They should invent a good thing that happens.

Don’t worry. You’re exactly where you should be in life. Because you’ve made horrible choices.

Cats are probably like: Oh, I should follow you on Litterboxd.

Eating trail mix should count as hiking.

They should release the Epstein list right before the Oscars.

Cupid’s arrow should have just killed me instead.

Overthinking should at least burn calories.

We should all go into advertising and fix what’s going on with commercials. They need our help.

They should invent a way to delete other people’s posts.

They should invent friends whose schedules line up with yours.

They should let me go inside everyones house just to see.

I don’t get involved in anyone’s business, let alone their drama. You should try it.

My least controversial opinion is that IKEA should have a bar. I think we were meant to consume three beers and then purchase a Gjörfbunkle.

We should all start texting each other like old time explorers. ‘Dearest friend, I have survived another week.

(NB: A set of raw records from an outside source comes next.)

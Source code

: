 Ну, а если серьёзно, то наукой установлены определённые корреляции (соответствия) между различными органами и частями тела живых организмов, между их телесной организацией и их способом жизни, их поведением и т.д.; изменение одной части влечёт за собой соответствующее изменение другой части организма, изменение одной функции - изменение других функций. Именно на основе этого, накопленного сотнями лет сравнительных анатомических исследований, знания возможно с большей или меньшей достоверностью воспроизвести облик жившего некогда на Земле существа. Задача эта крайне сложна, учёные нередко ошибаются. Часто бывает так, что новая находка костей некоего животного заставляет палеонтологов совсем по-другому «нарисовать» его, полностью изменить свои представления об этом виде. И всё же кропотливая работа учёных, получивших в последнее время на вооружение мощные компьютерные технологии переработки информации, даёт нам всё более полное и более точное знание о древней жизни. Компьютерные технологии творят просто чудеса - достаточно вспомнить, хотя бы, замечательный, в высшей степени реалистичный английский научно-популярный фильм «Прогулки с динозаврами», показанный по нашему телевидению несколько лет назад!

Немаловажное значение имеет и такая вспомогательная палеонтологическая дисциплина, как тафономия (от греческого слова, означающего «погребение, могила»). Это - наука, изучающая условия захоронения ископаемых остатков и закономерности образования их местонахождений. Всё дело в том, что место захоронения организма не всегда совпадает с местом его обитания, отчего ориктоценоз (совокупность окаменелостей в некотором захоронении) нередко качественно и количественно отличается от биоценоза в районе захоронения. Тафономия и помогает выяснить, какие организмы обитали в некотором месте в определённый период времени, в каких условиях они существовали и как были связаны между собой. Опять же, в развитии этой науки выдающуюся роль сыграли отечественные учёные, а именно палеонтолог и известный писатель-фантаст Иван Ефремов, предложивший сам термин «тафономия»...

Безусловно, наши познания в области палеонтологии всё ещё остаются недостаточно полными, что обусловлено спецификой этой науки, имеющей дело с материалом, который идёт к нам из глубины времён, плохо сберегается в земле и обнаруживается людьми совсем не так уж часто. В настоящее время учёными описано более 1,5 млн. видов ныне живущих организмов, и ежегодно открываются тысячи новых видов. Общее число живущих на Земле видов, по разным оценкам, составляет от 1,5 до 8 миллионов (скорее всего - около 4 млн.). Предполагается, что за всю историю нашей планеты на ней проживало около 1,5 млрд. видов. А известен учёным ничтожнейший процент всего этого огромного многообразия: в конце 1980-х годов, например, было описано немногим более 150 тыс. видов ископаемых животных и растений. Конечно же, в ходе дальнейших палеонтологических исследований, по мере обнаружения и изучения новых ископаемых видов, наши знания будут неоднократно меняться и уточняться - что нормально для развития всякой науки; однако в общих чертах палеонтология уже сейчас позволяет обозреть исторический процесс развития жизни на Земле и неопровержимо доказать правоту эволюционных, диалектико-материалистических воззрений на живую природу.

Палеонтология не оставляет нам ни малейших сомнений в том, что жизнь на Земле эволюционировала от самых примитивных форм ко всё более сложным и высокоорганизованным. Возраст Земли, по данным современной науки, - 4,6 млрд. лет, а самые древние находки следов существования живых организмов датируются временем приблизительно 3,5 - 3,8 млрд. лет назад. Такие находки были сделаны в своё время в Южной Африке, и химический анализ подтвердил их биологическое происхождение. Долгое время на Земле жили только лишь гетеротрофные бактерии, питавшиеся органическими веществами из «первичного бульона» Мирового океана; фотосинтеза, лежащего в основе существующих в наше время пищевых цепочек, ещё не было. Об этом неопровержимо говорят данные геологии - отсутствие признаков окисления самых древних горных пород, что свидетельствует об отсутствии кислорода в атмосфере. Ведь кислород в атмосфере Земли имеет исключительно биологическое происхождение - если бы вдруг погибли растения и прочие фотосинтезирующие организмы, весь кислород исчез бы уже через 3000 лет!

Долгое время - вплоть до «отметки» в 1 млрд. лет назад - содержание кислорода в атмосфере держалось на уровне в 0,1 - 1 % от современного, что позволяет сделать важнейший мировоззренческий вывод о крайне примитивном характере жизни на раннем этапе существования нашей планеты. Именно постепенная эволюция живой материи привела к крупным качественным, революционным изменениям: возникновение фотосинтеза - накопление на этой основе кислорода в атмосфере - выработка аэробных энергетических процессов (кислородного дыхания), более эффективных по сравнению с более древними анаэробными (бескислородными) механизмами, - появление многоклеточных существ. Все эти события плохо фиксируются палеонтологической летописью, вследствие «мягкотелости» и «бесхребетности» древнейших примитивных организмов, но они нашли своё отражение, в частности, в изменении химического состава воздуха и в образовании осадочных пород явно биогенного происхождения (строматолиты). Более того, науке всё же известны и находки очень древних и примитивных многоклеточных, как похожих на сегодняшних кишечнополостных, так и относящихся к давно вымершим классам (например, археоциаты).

The horrors persist.’

They should make a tanning bed that constantly rolls you over like a gas station hotdog.

Being insane should at least burn calories.

All I’m saying is that big burgers should be wider not taller.

You seem really unhinged, we should grab coffee sometime.

I’ve deleted enough tweets to know that I should never get a tattoo.

They should make a separate airport for people who know how to act like they’ve been out in public before.